Stored items from a collection

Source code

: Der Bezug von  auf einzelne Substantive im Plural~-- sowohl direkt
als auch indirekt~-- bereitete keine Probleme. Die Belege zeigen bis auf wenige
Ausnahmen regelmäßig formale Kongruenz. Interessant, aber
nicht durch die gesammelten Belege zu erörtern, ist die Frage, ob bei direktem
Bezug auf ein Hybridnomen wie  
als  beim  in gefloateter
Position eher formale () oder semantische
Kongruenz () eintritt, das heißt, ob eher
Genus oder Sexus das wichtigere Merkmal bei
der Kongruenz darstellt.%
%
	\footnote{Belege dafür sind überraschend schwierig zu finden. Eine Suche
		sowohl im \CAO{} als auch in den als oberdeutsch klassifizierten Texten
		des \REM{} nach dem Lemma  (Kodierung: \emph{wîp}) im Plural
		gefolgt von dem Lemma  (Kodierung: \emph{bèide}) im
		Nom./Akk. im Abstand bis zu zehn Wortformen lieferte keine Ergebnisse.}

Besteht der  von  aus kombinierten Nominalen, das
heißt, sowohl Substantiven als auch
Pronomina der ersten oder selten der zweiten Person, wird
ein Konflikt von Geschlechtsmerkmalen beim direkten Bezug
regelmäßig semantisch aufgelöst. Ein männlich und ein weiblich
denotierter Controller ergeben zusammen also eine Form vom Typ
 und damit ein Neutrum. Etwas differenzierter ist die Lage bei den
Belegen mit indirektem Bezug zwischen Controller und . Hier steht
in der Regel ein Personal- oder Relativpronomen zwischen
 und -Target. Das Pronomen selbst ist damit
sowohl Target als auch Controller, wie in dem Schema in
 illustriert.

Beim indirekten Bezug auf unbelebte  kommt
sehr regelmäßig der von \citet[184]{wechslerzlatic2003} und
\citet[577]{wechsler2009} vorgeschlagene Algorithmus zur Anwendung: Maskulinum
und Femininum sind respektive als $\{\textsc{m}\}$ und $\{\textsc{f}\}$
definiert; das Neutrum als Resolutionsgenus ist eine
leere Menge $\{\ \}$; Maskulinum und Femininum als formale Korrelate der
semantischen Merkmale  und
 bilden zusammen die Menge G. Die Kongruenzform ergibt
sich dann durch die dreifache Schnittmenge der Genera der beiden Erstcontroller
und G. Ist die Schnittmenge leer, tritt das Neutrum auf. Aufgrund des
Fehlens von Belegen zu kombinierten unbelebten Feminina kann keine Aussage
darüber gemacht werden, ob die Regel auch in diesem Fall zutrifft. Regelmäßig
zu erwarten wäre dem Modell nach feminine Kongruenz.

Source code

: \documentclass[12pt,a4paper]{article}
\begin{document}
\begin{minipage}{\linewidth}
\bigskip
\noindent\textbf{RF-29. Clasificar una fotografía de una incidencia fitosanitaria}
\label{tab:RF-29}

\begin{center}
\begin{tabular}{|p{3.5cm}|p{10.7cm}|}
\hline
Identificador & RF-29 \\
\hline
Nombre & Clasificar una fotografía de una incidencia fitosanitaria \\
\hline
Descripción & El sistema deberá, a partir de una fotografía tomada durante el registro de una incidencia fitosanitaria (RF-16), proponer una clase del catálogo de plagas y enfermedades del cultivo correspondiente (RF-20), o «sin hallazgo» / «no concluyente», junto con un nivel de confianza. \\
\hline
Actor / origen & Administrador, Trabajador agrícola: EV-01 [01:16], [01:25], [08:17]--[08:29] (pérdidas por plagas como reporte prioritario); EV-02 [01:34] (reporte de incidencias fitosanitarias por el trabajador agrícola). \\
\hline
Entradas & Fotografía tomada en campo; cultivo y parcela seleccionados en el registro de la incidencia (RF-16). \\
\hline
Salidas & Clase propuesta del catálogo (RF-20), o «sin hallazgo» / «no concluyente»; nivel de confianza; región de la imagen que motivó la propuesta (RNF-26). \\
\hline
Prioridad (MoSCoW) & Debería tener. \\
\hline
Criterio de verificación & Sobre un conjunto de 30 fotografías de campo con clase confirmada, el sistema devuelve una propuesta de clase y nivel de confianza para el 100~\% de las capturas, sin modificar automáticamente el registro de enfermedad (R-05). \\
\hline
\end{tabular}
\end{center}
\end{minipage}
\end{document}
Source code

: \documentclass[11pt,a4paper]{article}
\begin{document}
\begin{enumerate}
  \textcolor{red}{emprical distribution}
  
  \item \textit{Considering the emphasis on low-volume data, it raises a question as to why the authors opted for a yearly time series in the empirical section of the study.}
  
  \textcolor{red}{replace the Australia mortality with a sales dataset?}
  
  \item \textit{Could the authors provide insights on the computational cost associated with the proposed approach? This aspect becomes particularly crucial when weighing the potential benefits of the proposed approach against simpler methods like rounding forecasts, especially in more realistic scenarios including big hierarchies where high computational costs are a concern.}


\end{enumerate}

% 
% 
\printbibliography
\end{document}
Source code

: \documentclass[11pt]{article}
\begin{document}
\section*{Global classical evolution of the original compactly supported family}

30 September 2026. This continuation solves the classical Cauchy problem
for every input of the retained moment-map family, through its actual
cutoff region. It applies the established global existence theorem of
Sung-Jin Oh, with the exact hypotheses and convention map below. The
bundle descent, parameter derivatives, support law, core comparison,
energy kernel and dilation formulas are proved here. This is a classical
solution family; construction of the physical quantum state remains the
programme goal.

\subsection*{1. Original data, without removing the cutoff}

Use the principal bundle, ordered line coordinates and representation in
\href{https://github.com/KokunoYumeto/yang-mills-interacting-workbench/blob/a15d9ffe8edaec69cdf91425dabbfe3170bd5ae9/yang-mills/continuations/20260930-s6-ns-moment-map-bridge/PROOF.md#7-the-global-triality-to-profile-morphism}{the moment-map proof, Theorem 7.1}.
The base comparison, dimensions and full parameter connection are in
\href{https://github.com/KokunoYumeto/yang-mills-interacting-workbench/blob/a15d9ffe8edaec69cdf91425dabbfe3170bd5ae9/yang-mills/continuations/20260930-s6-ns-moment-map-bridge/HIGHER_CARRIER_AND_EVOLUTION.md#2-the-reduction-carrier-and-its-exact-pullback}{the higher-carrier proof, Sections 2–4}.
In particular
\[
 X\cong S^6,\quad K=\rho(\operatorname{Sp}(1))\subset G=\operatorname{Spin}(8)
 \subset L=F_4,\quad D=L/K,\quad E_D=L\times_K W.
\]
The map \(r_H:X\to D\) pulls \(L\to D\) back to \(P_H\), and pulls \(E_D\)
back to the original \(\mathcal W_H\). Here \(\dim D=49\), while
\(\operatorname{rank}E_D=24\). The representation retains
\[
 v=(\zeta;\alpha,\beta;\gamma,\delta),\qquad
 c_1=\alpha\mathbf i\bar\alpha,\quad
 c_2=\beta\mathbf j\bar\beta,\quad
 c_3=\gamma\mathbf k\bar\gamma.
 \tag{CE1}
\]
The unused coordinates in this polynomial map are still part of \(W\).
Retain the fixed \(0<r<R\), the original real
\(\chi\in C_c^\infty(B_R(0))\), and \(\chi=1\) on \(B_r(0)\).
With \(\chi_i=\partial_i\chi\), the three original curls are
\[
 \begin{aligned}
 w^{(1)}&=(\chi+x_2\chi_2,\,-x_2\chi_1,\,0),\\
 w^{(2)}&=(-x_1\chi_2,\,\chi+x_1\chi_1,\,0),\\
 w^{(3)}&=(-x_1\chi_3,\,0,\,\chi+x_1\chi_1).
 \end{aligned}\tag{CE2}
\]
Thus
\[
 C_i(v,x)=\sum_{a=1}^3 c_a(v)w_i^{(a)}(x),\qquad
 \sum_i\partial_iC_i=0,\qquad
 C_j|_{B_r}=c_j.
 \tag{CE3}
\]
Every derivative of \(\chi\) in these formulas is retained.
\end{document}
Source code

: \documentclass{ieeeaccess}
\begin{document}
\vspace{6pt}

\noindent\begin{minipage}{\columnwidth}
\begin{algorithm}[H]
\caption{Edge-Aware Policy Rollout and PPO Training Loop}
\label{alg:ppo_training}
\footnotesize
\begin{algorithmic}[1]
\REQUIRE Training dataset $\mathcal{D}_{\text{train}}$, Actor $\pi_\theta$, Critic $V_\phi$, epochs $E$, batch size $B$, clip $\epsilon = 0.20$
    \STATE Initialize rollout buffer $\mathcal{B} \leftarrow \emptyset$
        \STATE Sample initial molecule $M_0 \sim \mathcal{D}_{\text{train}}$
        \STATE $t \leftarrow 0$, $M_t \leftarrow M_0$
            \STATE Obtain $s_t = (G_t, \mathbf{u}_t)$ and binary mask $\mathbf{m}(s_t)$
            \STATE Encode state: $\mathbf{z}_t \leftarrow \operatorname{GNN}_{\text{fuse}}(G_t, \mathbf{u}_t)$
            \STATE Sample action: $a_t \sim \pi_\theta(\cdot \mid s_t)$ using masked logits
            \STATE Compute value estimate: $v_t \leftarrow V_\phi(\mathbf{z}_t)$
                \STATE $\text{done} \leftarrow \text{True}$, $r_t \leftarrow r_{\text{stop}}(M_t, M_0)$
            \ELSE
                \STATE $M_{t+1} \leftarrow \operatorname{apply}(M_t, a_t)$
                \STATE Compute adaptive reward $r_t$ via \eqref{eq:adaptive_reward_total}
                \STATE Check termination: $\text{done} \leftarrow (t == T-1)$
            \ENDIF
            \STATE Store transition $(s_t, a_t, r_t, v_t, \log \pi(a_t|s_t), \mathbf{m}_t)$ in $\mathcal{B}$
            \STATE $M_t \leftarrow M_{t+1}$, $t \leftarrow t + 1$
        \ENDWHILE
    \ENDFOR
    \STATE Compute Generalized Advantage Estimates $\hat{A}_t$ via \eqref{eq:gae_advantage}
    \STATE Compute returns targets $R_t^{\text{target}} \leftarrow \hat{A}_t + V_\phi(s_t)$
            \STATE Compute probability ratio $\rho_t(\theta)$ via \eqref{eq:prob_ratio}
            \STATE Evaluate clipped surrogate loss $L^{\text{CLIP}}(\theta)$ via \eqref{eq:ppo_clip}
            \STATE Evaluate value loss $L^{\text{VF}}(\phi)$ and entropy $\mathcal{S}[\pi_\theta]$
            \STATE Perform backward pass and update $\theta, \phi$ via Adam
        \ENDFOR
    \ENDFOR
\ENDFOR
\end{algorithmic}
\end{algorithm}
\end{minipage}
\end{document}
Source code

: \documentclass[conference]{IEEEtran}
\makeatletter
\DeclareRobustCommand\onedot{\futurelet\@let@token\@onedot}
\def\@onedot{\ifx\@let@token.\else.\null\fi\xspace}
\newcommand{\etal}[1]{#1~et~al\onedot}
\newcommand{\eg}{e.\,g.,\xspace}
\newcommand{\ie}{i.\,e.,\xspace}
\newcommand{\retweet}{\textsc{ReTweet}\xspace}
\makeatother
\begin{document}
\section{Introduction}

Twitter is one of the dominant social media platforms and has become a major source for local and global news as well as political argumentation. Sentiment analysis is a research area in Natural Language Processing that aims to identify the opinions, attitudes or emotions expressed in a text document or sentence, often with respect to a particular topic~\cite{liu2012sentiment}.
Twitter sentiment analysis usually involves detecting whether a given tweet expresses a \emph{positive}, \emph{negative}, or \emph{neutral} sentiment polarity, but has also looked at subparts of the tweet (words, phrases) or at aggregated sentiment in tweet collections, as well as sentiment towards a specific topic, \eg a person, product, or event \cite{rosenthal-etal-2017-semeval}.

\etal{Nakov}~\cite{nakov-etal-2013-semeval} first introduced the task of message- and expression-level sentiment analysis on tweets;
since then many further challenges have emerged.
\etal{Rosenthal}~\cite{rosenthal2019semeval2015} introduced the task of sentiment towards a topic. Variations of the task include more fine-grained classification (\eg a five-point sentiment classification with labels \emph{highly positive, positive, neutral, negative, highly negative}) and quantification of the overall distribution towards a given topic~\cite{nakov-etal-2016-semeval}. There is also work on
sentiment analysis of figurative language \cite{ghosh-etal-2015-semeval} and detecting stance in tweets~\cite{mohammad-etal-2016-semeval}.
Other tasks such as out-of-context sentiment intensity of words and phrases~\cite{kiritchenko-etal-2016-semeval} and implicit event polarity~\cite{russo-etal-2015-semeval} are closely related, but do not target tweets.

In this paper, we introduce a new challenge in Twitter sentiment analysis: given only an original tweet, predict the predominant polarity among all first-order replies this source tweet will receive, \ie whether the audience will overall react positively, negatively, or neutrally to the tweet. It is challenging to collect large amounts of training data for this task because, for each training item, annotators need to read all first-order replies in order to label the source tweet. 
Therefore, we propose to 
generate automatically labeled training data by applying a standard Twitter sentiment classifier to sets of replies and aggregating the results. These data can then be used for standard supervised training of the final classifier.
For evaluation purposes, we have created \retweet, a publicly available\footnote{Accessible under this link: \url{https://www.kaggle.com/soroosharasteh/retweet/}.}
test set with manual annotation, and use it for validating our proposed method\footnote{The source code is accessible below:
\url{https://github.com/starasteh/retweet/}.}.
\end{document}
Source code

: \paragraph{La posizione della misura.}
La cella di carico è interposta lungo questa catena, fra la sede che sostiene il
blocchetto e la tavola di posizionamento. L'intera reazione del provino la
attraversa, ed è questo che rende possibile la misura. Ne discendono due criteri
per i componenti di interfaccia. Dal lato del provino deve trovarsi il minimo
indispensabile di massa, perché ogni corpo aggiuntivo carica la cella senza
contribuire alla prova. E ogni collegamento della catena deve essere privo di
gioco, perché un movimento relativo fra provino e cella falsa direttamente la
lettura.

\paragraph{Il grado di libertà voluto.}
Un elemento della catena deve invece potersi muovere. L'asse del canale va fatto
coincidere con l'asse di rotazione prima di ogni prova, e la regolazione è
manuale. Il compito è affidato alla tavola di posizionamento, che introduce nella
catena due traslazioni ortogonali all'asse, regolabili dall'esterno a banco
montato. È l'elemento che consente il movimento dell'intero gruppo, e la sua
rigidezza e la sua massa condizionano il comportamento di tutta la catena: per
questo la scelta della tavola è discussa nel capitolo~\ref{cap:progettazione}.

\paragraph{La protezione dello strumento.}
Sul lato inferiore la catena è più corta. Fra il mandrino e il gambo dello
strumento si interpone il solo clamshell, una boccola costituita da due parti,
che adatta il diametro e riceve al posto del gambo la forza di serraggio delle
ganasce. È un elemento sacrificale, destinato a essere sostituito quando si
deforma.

Exercise objective
Lines above with the string "cutoff" need to be found and copied.

Written response
cutoff region. It applies the established global existence theorem of
\subsection*{1. Original data, without removing the cutoff}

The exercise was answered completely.